Qualcomm was already struggling to find growth when the severe memory supply-demand imbalance dealt another blow to its core handset business. Combined with the loss of all new-iPhone modem share in 2027, this made Qualcomm the worst performer in the Philadelphia Semiconductor Index through mid-April 2026.
Sentiment turned as investors began aggressively pricing the server-CPU theme following AMD's Q1 results. Ming-Chi Kuo then mentioned Qualcomm in connection with an OpenAI phone, and management used this earnings report to give an optimistic outlook for server CPUs and ASICs. With Qualcomm still trading at a discount to other Philadelphia Semiconductor Index constituents, investors are now looking to the June Investor Day for further evidence of its AI transition.

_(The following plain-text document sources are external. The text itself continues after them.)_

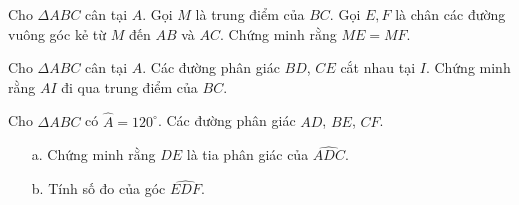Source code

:\begin{bt}%
Cho $\Delta ABC$ cân tại $A$. Gọi $M$ là trung điểm của $BC$. Gọi $E,F$ là chân các đường vuông góc kẻ từ $M$ đến $AB$ và $AC$. Chứng minh rằng $ME=MF$.
\end{bt}

\begin{bt}%
Cho $\Delta ABC$ cân tại $A$. Các đường phân giác $BD$, $CE$ cắt nhau tại $I$. Chứng minh rằng $AI$ đi qua trung điểm của $BC$.
\end{bt}

\begin{bt}%
Cho $\Delta ABC$ có $\widehat{A} =120^\circ$. Các đường phân giác $AD$, $BE$, $CF$. 
\begin{enumerate}
\item[a.] Chứng minh rằng $DE$ là tia phân giác của $\widehat{ADC}$.
\item[b.] Tính số đo của góc $\widehat{EDF}$. 
\end{enumerate}
\end{bt}
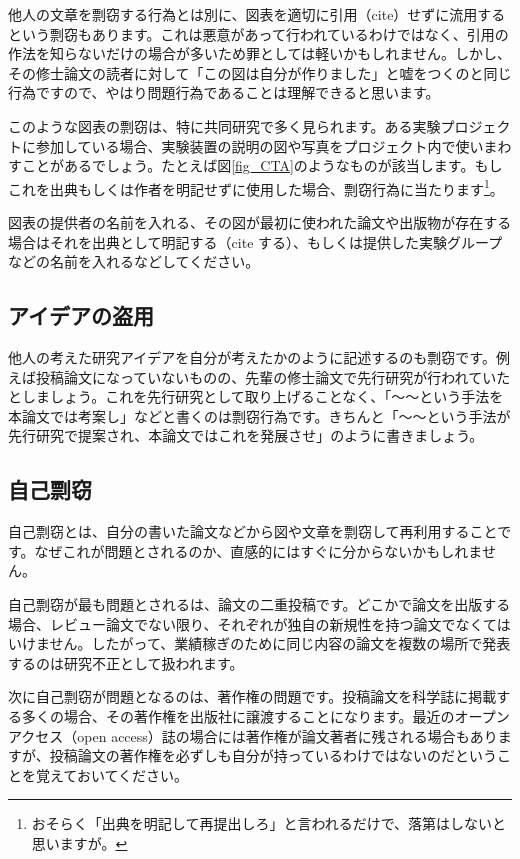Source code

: 他人の文章を剽窃する行為とは別に、図表を適切に引用（cite）せずに流用するという剽窃もあります。これは悪意があって行われているわけではなく、引用の作法を知らないだけの場合が多いため罪としては軽いかもしれません。しかし、その修士論文の読者に対して「この図は自分が作りました」と嘘をつくのと同じ行為ですので、やはり問題行為であることは理解できると思います。

このような図表の剽窃は、特に共同研究で多く見られます。ある実験プロジェクトに参加している場合、実験装置の説明の図や写真をプロジェクト内で使いまわすことがあるでしょう。たとえば図\ref{fig_CTA}のようなものが該当します。もしこれを出典もしくは作者を明記せずに使用した場合、剽窃行為に当たります\footnote{おそらく「出典を明記して再提出しろ」と言われるだけで、落第はしないと思いますが。}。

図表の提供者の名前を入れる、その図が最初に使われた論文や出版物が存在する場合はそれを出典として明記する（cite する）、もしくは提供した実験グループなどの名前を入れるなどしてください。

\subsection{アイデアの盗用}
他人の考えた研究アイデアを自分が考えたかのように記述するのも剽窃です。例えば投稿論文になっていないものの、先輩の修士論文で先行研究が行われていたとしましょう。これを先行研究として取り上げることなく、「〜〜という手法を本論文では考案し」などと書くのは剽窃行為です。きちんと「〜〜という手法が先行研究で提案され、本論文ではこれを発展させ」のように書きましょう。

\subsection{自己剽窃}

自己剽窃とは、自分の書いた論文などから図や文章を剽窃して再利用することです。なぜこれが問題とされるのか、直感的にはすぐに分からないかもしれません。

自己剽窃が最も問題とされるは、論文の二重投稿です。どこかで論文を出版する場合、レビュー論文でない限り、それぞれが独自の新規性を持つ論文でなくてはいけません。したがって、業績稼ぎのために同じ内容の論文を複数の場所で発表するのは研究不正として扱われます。

次に自己剽窃が問題となるのは、著作権の問題です。投稿論文を科学誌に掲載する多くの場合、その著作権を出版社に譲渡することになります。最近のオープンアクセス（open access）誌の場合には著作権が論文著者に残される場合もありますが、投稿論文の著作権を必ずしも自分が持っているわけではないのだということを覚えておいてください。

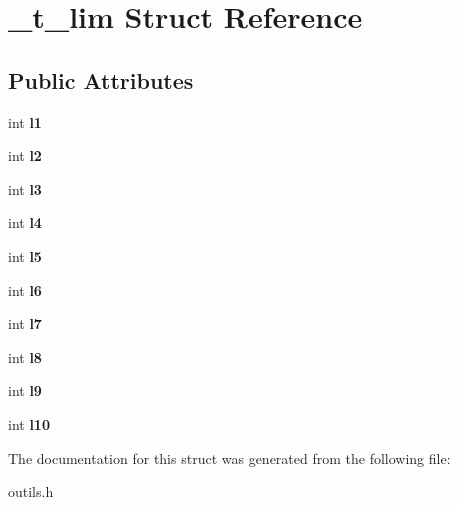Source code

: \hypertarget{struct__t__lim}{}\section{\+\_\+t\+\_\+lim Struct Reference}
\label{struct__t__lim}
\subsection*{Public Attributes}
\begin{DoxyCompactItemize}
\item 
int {\bfseries l1}\hypertarget{struct__t__lim_ad24a97fe2fc2862ba258241d8a74a952}{}\label{struct__t__lim_ad24a97fe2fc2862ba258241d8a74a952}

\item 
int {\bfseries l2}\hypertarget{struct__t__lim_acc724347cf08ad963ec9b7fc4314eff9}{}\label{struct__t__lim_acc724347cf08ad963ec9b7fc4314eff9}

\item 
int {\bfseries l3}\hypertarget{struct__t__lim_a5f80e5a7e9c9c836552fcf3d4fd82db8}{}\label{struct__t__lim_a5f80e5a7e9c9c836552fcf3d4fd82db8}

\item 
int {\bfseries l4}\hypertarget{struct__t__lim_a9ee8fa0f6b5668f44b6d7d217bea0b97}{}\label{struct__t__lim_a9ee8fa0f6b5668f44b6d7d217bea0b97}

\item 
int {\bfseries l5}\hypertarget{struct__t__lim_a96ec033a6ff3203e6f79c91a4557fc52}{}\label{struct__t__lim_a96ec033a6ff3203e6f79c91a4557fc52}

\item 
int {\bfseries l6}\hypertarget{struct__t__lim_afcbae9dd8fe242062a714b7838793b86}{}\label{struct__t__lim_afcbae9dd8fe242062a714b7838793b86}

\item 
int {\bfseries l7}\hypertarget{struct__t__lim_a24940558519a1e62a3d7f0a9ac0b0329}{}\label{struct__t__lim_a24940558519a1e62a3d7f0a9ac0b0329}

\item 
int {\bfseries l8}\hypertarget{struct__t__lim_a8def6dfcd28d356f4d5f93c7f0d9f1ff}{}\label{struct__t__lim_a8def6dfcd28d356f4d5f93c7f0d9f1ff}

\item 
int {\bfseries l9}\hypertarget{struct__t__lim_a6bfec49df206bf385fe731607d1e2378}{}\label{struct__t__lim_a6bfec49df206bf385fe731607d1e2378}

\item 
int {\bfseries l10}\hypertarget{struct__t__lim_a2566022be0783ae2b3bd4318ed875db1}{}\label{struct__t__lim_a2566022be0783ae2b3bd4318ed875db1}

\end{DoxyCompactItemize}


The documentation for this struct was generated from the following file\+:\begin{DoxyCompactItemize}
\item 
outils.\+h\end{DoxyCompactItemize}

For valuation, Qualcomm's trailing-twelve-month run rate can serve as a normalized handset-market scenario: $44.5B of annualized revenue and $12.9B of annualized non-GAAP net income. Excluding Apple-related revenue would reduce net income to about $10B, putting the current market capitalization at roughly 23 times earnings. The data center opportunity could add several billion dollars of revenue over the years following FY27, and Qualcomm's CPU design capability is no weaker than that of Intel or AMD, whose server-CPU prospects have attracted far more investor enthusiasm.